Whether you propose camping, hiking, fishing, or just “having a day out” you will really enjoy the bush, where the clean air, the green and the quiet will give new life to mind and body for the months ahead.

As you go about the forests, absorbing the freshness and fascinated by the busyness of the birds and animals they shelter, you will come across notices warning of the danger of fire. These are to remind you that it is in your hands to keep the forests green - that a moment's absent-mindedness with a match, cigarette, camp-fire or pipe could destroy all the natural beauty which you seek to enjoy. Nothing would ruin your holiday more quickly than the worry, panic and perhaps even tragedy of a forest fire.

Constant care and discretion in the use of fire by each one of us will make it possible for our forests to remain green and flourishing, refuges of quiet and loveliness.

Observe the five points of careful camping:-

  1. Light your fire only in a fireplace, swept clear for ten feet around.
  2. Avoid lighting in a strong wind.
  3. Never leave a camp fire unattended.
  4. Extinguish your fire with water - don't bury it.
  5. Make mare your match is out before you drop it.

Keep Victoria Green and Growing.


Errata, Corrigendum, Addendum and Welcome.

Because our January Meeting report didn't mention the various people welcomed, we neglected to refer to John de Bavay of the Hobart Walking Club, who graced Ingersoll Hall with his presence. Quite a few of our people, embarking an walks in less-well-known parts of Tassy, have blessed the name of de Bavay.


The Barbecue.

By “Fed Up Freddie”.

The mere fact that everyone had more than sufficient to eat is enough to suggest that the event was a complete success.
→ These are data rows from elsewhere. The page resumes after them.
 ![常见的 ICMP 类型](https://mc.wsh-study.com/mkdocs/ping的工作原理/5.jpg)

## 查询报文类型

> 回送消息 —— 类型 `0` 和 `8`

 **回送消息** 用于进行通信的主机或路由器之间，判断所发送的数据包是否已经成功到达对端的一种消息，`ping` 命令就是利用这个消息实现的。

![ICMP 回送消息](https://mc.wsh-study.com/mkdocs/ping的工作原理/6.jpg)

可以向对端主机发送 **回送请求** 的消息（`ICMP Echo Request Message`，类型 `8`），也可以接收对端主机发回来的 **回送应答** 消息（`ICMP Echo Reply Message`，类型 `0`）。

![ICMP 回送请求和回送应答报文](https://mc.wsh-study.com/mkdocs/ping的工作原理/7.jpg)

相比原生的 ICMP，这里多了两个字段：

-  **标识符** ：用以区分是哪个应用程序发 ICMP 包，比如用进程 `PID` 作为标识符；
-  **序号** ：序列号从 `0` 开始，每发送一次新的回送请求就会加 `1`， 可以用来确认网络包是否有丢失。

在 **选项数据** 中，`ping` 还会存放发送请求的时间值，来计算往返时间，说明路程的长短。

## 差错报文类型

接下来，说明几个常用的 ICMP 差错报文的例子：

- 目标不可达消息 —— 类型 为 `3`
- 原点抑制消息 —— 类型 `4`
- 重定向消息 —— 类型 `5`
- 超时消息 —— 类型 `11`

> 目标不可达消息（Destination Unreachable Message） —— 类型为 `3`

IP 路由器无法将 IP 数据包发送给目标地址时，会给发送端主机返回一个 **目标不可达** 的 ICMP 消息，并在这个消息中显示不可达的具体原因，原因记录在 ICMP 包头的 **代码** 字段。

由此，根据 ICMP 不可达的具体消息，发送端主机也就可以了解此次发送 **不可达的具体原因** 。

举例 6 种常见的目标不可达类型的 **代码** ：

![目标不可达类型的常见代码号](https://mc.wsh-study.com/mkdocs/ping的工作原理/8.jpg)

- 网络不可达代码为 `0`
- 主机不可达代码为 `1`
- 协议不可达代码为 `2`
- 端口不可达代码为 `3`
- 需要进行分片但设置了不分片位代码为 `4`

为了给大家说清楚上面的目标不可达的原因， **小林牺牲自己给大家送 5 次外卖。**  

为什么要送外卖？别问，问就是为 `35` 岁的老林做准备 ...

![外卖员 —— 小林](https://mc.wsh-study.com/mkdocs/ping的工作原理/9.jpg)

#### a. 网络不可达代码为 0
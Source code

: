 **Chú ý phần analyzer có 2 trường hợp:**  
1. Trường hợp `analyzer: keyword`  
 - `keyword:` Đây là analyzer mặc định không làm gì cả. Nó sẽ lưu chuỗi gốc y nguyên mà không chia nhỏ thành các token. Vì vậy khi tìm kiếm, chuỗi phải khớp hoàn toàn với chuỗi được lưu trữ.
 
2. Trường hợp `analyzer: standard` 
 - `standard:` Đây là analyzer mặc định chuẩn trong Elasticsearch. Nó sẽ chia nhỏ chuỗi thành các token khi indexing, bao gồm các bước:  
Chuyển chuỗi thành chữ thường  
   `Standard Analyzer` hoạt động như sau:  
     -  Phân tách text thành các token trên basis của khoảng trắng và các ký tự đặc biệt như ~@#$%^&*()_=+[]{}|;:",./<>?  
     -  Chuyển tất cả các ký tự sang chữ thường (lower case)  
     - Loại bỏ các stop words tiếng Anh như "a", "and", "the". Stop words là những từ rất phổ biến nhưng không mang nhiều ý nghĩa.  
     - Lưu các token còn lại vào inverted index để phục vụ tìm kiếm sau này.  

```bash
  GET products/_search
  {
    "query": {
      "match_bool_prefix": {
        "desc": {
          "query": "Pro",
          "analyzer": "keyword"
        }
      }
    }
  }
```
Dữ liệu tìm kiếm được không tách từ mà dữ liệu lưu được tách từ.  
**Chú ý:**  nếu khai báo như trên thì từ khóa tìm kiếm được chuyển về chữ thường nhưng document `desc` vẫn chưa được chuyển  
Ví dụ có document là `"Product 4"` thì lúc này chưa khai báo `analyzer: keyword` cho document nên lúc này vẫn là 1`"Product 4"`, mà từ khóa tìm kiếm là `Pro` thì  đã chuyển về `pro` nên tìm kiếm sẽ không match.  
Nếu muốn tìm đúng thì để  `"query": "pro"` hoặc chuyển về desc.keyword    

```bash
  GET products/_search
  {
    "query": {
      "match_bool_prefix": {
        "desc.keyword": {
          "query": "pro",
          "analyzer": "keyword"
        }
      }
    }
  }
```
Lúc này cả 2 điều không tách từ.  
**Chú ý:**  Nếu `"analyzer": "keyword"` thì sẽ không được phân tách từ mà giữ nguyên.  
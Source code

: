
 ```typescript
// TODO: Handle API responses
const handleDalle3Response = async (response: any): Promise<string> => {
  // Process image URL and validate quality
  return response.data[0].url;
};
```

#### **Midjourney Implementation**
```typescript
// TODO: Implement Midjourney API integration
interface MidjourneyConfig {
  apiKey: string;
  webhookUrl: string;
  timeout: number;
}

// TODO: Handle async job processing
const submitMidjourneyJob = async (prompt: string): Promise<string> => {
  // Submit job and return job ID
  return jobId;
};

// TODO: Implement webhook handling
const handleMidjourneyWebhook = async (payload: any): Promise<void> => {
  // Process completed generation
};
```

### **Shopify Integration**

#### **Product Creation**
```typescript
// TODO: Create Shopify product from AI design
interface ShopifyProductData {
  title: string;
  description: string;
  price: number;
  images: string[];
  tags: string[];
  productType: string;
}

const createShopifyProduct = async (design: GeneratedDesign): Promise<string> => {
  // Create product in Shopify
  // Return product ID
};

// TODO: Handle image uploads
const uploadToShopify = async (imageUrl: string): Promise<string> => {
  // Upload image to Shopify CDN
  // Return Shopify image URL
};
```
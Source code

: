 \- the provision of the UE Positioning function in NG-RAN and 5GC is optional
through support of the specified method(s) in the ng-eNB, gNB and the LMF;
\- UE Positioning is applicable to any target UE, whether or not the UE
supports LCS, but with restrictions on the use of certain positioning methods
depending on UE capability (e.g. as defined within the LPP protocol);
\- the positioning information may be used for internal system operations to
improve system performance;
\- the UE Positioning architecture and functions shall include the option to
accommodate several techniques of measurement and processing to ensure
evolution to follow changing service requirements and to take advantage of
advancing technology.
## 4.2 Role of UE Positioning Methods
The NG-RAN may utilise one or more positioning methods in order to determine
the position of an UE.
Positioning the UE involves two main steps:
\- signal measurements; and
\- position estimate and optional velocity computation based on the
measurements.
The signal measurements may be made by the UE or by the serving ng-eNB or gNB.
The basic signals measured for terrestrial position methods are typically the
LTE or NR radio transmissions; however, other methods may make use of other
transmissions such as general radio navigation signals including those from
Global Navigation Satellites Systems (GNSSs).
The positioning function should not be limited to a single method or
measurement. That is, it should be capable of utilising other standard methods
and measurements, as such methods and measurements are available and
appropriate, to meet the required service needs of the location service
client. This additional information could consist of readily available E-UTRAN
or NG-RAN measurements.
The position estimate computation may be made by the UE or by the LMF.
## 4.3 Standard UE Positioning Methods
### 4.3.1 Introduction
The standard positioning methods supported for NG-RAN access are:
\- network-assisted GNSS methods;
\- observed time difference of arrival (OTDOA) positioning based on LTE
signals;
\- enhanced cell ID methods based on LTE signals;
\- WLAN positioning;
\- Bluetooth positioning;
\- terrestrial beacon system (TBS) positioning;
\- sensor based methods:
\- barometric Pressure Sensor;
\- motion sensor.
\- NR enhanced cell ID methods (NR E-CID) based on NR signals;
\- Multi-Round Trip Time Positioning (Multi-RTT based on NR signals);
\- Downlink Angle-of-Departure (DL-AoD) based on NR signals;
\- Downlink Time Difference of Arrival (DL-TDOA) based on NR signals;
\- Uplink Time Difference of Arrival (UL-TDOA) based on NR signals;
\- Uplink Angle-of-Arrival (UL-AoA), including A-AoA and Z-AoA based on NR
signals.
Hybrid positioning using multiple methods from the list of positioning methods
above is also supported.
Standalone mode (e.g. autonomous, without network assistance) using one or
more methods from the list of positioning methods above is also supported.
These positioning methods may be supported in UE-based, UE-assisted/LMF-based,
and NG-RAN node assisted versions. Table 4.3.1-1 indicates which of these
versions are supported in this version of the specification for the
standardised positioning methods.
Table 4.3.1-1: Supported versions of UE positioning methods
By motor chariot, by train, and by shanks pony, about 80 jawbones, accompanied by an equal number of expectant tummies had congregated for the feast.

Dumb Dora is reputed to have thought a barbecue was a line of men waiting for a haircut and I must confess I have not much more knowledge than this inoffensive lady. Still, as per instructions, I equip myself with plate, knife and fork, and clutching my five shilling in my hot little palm I head for the Wal Roots mansion. Our little party was slightly late, having stopped en route to collect a member and his wife. He assured us that it was only a hop skip and a jump over to Wal's. And talking of hops, well, you can't be early on every occasion, and it was close to Christmas, can't keep on saying no all one's life, here today and gone the day before sort of thing.

“The Barbecue”, hic

By “Fred up Feddie”.

How Wal acquired his residence in the heart of Kuring-gai Chase is beyond me. The bloke's got a bushwalking club all of his own. All the walking country you could wish for in his own backyard and if weather conditions are bad he can adjourn to the house for a hot meal and change of clothes. A flickering light down among the trees guided our feet and the quietness prevailing indicated that the doings had begun. Were we too late? Lamb No.1 was almost a memory and No.2 was saluting the carver, so joining the queue we got in for our cut. A lovely thick slice of lamb from Sam, a portion of potato from Bill, green peas and mint sauce - I said mint sauce - from some angel and silence reigned supreme, with one satisfied customer lining up for a second helping. Taking a good look at this bird I resolve never to be in a food party with him. A second helping! imposs, imposs, ridic, ridic.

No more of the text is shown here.